Napisze w trzech punktach, może będzie przejrzyściej:

  • Ktoś kiedyś napisał na liście mailingowej, ze nie zamierza się przekopywać przez 500 tomów akt sprawy, aby poznać prawdę (aegis maelstrom?). Ja również. Ale wystarczyło niecałe 2 miesiące obecności na liście, aby zobaczyć, ze temat tego użytkownika jest na niej najgłówniejszy. I ta niekończąca się opowieść Kwietnia i o Kwietniu naprawdę jest męcząca i zniechęcająca.
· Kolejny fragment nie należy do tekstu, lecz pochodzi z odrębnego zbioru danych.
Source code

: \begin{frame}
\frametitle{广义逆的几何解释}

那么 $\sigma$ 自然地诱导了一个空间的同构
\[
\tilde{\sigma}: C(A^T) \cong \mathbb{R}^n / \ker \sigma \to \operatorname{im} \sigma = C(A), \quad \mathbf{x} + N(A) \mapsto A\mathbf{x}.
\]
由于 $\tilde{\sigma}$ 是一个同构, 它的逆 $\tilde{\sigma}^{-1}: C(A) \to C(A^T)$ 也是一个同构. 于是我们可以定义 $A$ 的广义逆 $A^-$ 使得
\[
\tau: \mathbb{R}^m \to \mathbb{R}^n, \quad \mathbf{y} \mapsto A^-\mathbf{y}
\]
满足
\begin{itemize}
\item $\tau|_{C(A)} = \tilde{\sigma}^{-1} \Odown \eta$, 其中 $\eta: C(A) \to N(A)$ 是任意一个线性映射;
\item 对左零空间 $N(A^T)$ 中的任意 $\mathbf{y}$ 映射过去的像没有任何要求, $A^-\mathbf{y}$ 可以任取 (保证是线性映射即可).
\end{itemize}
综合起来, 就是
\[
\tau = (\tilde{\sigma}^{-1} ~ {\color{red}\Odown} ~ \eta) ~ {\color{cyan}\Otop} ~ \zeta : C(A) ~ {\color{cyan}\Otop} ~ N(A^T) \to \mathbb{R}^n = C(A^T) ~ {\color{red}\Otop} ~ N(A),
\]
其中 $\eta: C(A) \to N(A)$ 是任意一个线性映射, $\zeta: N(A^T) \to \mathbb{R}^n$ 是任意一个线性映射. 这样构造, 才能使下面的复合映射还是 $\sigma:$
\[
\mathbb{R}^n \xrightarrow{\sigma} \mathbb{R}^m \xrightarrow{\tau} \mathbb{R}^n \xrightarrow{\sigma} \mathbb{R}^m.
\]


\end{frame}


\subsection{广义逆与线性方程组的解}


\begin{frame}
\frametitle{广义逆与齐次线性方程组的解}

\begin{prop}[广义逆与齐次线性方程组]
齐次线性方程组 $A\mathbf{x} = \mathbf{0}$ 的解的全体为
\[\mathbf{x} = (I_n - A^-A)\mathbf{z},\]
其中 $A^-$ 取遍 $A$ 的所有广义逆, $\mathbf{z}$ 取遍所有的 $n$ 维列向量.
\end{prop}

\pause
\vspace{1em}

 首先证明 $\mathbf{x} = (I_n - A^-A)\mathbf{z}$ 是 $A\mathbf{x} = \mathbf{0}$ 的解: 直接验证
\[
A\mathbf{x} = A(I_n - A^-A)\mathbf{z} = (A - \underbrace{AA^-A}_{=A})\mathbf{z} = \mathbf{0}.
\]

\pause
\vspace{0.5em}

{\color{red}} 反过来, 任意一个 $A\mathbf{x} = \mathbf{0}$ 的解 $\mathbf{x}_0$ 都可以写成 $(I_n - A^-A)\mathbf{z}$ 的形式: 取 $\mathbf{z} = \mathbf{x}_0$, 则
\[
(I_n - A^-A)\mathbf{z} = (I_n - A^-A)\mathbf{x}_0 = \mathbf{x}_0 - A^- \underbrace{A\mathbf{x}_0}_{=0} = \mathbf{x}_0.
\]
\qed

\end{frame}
Większość Wikipedian traktuje działalność na Wiki jako hobby i godzenie przyjemnego z pożytecznym i nie zamierza przy okazji obrywać odpryskami awantur, które tu odchodzą. Widze, że w adwersarzach jest już niekiedy tyle nagromadzonej i zadawnionej złości i frustracji, że puszczają hamulce, a apelowanie o umiar nie odnosi większego skutku. Jak ktoś stworzy sobie solidną skorupę stereotypu, to przez się nic nie przebije, bo stereotyp jest tak skonstruowany, że przyjmuje tylko to, co potwierdza jego tezy, a z gruntu odrzuca wszystko, co mogłoby je podważać "i mówcie sobie ...".
  • Jest dla mnie dość jasne, że jeśli ktoś (i tyczy się to wszystkich na tych samych zasadach, bez relatywizmu, że "ktoś jest bardziej zasłużony") szkodzi społeczności, to społeczność ma prawo się bronić przez ograniczanie lub wyłączanie jego praw - potępienie zachowania, revert, banowanie, itd. Szkoda, że wciąż zdarzają sie tu "indywidualiści", którzy nie akceptują, że w tej Wiki piaskownicy są też inne dzieci, które chcą lepić swoje babki z Wikipiasku i nie chcą, żeby ktoś niszczył im ich dzieła i psuł zabawę. W realu, jak ktoś występuje przeciwko społeczeństwu, to istnieją środki, aby się przed nim chronić, a w najcięższych przypadkach zajmą się nim organy ścigania. Zasadniczą różnicą społeczności Wiki i "zwykłego" społeczeństwa jest nieistnienie zorganizowanego aparatu przymusu w naszych Wiki relacjach. Niektórych, a właściwie większości proponowanych na dole "kar" nie da się wprowadzić i wyegzekwować raz na zawsze, bo można je ominąć. Ustrój Wikipedii wymaga więcej odpowiedzialności zgodnie z dewizą "wszystko mi wolno, ale nie wszystko wypada". Może niektórzy powinni sobie to motto powtarzać częściej niż inni.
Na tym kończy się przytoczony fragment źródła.